Monday's Supreme Court ruling in the Hobby Lobby case honestly makes me sick.

As a woman, some guy who pays me can now also tell me that my hard-earned company health insurance can't cover my no-baby-candies because he thinks it might have some sort of voodoo power that kills phantom babies. Fortunately, I work at a company where that wouldn't be the case. (Uh, right?)

As a queer woman, it makes me want to shake every LGBT person who doesn't see the broader implications of this. What if a company could tell employees that they won't pay for insurance that covers HIV treatment or health care to transgender people because of owners' "sincerely held religious beliefs"? Justice Samuel Alito, in writing the majority opinion, promised its scope was "very specific." Still, some of us side with Justice Ruth Bader Ginsburg and foresee a potential onslaught of legal challenges testing the limits.

Remember Arizona's hideous religious exemptions law and how ridiculously long it took for Gov. Jan Brewer to veto it? It would have applied to much more than contraceptives. Well, now any company that is majority-owned by five or fewer people can make health care decisions for its female employees based on owners' religious beliefs. That's 90 percent of American businesses, people! Arizona was a hot, dusty, turquoise-wearing drop in the bucket compared to nine out of every 10 companies in the United States and more than half our entire workforce.

First, here's an overly simplified breakdown of how this stuff works: If you're not pregnant, the pill will keep you un-pregnant. If you're pregnant and you keep taking the pill, you're basically just swallowing bland tablets. It's not doing anything. Plan B? Basically a megadose of the pill, to keep those eggs in place. It doesn't kill sperm. It doesn't kill embryos. It doesn't kill anything. A woman can still get pregnant, even if she takes Plan B and stands on her head for an hour. And those IUDs may look a little scary, but there's no abortion happening. Those devices trick your body into thinking you're pregnant, without the side effect of babies.

The science people say these methods of birth control prevent pregnancy and don't terminate pregnancies.
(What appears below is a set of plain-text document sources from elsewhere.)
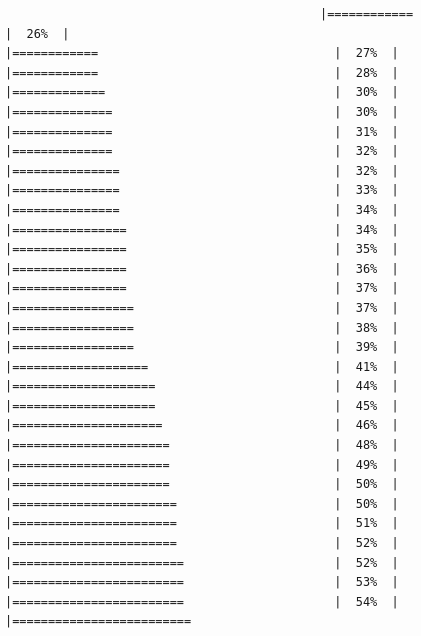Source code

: \documentclass[
  krantz2]{krantz}
\begin{document}
\begin{verbatim}
                                            |============                                 |  26%  |                                                     |============                                 |  27%  |                                                     |============                                 |  28%  |                                                     |=============                                |  30%  |                                                     |==============                               |  30%  |                                                     |==============                               |  31%  |                                                     |==============                               |  32%  |                                                     |===============                              |  32%  |                                                     |===============                              |  33%  |                                                     |===============                              |  34%  |                                                     |================                             |  34%  |                                                     |================                             |  35%  |                                                     |================                             |  36%  |                                                     |================                             |  37%  |                                                     |=================                            |  37%  |                                                     |=================                            |  38%  |                                                     |=================                            |  39%  |                                                     |===================                          |  41%  |                                                     |====================                         |  44%  |                                                     |====================                         |  45%  |                                                     |=====================                        |  46%  |                                                     |======================                       |  48%  |                                                     |======================                       |  49%  |                                                     |======================                       |  50%  |                                                     |=======================                      |  50%  |                                                     |=======================                      |  51%  |                                                     |=======================                      |  52%  |                                                     |========================                     |  52%  |                                                     |========================                     |  53%  |                                                     |========================                     |  54%  |                                                     |=========================         
\end{verbatim}
\end{document}
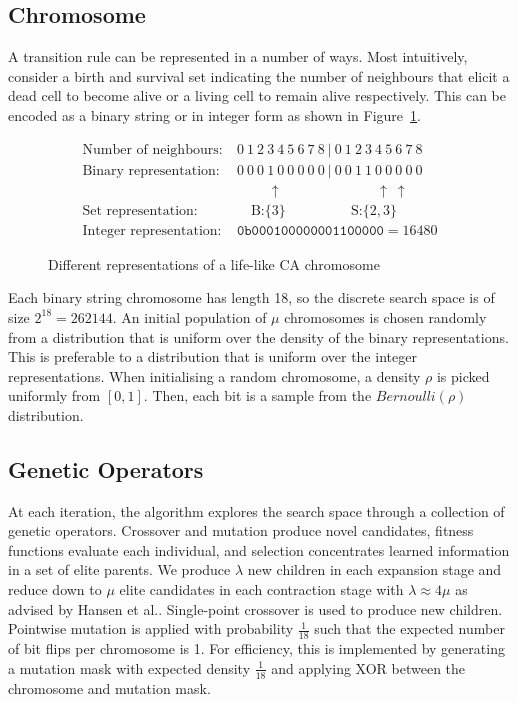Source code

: \subsection{Chromosome}
A transition rule can be represented in a number of ways. Most intuitively, consider a birth and survival set indicating the number of neighbours that elicit a dead cell to become alive or a living cell to remain alive respectively. This can be encoded as a binary string or in integer form as shown in Figure~\ref{fig:bs-calc}.\\

\begin{figure}[!h] 
\begin{equation*} 
\begin{split}
    \text{Number of neighbours:}&\ 0\ 1\ 2\ 3\ 4\ 5\ 6\ 7\ 8\ |\ 0\ 1\ 2\ 3\ 4\ 5\ 6\ 7\ 8\\
    \text{Binary representation:}&\ 0\ 0\ 0\ 1\ 0\ 0\ 0\ 0\ 0\ |\ 0\ 0\ 1\ 1\ 0\ 0\ 0\ 0\ 0\\
    &\qquad\ \: \uparrow \qquad \qquad \qquad \ \: \: \uparrow \ \uparrow\\
    \text{Set representation:}&\quad \ \text{B:} \{3\} \qquad \qquad \ \ \: \text{S:}\{2, 3\}\\
    \text{Integer representation:}&\ \texttt{0b000100000001100000} = 16480
\end{split}   
\end{equation*}
\caption{Different representations of a life-like CA chromosome}
\label{fig:bs-calc}
\end{figure}

Each binary string chromosome has length 18, so the discrete search space is of size $2^{18} = 262144$. An initial population of $\mu$ chromosomes is chosen randomly from a distribution that is uniform over the density of the binary representations. This is preferable to a distribution that is uniform over the integer representations\cite{mitchell1994evolving}. When initialising a random chromosome, a density $\rho$ is picked uniformly from $[0, 1]$. Then, each bit is a sample from the $\mathit{Bernoulli}(\rho)$ distribution.

\subsection{Genetic Operators}
At each iteration, the algorithm explores the search space through a collection of genetic operators. Crossover and mutation produce novel candidates, fitness functions evaluate each individual, and selection concentrates learned information in a set of elite parents. We produce $\lambda$ new children in each expansion stage and reduce down to $\mu$ elite candidates in each contraction stage with $\lambda \approx 4\mu$ as advised by Hansen et al.\cite{hansen2015evolution}. Single-point crossover is used to produce new children. Pointwise mutation is applied with probability $\frac{1}{18}$ such that the expected number of bit flips per chromosome is 1. For efficiency, this is implemented by generating a mutation mask with expected density $\frac{1}{18}$ and applying XOR between the chromosome and mutation mask.\\

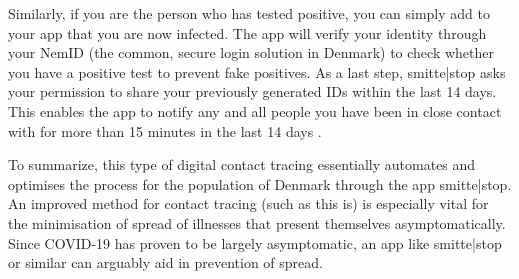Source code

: Similarly, if you are the person who has tested positive, you can simply add to your app that you are now infected. The app will verify your identity through your NemID (the common, secure login solution in Denmark) to check whether you have a positive test to prevent fake positives. As a last step, smitte|stop asks your permission to share your previously generated IDs within the last 14 days. This enables the app to notify any and all people you have been in close contact with for more than 15 minutes in the last 14 days \citep{smittestopdk_download_nodate}.

To summarize, this type of digital contact tracing essentially automates and optimises the process for the population of Denmark through the app smitte|stop. An improved method for contact tracing (such as this is) is especially vital for the minimisation of spread of illnesses that present themselves asymptomatically. Since COVID-19 has proven to be largely asymptomatic, an app like smitte|stop or similar can arguably aid in prevention of spread.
Here's how The New York Times very clearly reported this misunderstanding in a 2012 story: "It turns out that the politically charged debate over morning-after pills and abortion, a divisive issue in this election year, is probably rooted in outdated or incorrect scientific guesses about how the pills work. Because they block creation of fertilized eggs, they would not meet abortion opponents definition of abortion-inducing drugs."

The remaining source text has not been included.